**What you should do**
Set down, exactly as written, every line from the top of the records below to the line containing "1003 | 103,204", both ends included, and no others.

**Extracted information**
----------

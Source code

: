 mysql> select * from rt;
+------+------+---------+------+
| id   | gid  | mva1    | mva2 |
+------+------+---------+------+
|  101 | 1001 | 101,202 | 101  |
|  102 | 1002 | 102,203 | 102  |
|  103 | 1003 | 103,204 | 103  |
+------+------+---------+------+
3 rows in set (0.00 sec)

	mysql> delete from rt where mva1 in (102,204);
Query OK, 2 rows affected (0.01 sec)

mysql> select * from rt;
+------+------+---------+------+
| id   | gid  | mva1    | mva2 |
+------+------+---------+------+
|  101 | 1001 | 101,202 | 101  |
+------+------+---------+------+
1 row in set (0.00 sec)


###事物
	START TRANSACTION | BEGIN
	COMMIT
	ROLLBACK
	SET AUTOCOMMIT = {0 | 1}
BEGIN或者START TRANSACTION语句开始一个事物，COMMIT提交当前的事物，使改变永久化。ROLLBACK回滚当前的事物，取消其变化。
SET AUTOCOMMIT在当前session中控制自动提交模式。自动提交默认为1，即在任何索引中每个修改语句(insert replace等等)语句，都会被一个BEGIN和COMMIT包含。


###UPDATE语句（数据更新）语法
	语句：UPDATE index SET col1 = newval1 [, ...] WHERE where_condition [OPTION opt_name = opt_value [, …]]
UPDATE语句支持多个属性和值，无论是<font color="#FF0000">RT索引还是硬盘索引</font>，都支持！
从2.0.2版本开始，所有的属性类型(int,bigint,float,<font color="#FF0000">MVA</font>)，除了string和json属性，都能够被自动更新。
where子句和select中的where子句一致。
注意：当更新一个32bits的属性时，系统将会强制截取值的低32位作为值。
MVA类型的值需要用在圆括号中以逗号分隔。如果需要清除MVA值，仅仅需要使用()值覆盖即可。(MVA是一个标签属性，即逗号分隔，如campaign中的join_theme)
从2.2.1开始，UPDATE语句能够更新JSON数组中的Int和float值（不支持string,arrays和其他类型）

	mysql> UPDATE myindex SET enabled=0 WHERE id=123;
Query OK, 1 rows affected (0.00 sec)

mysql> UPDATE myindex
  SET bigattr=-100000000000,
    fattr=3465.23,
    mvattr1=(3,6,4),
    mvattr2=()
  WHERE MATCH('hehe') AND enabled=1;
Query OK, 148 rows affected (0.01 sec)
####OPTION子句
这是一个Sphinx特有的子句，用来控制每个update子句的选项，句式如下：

----------

**Output**
Source code

: mysql> select * from rt;
+------+------+---------+------+
| id   | gid  | mva1    | mva2 |
+------+------+---------+------+
|  101 | 1001 | 101,202 | 101  |
|  102 | 1002 | 102,203 | 102  |
|  103 | 1003 | 103,204 | 103  |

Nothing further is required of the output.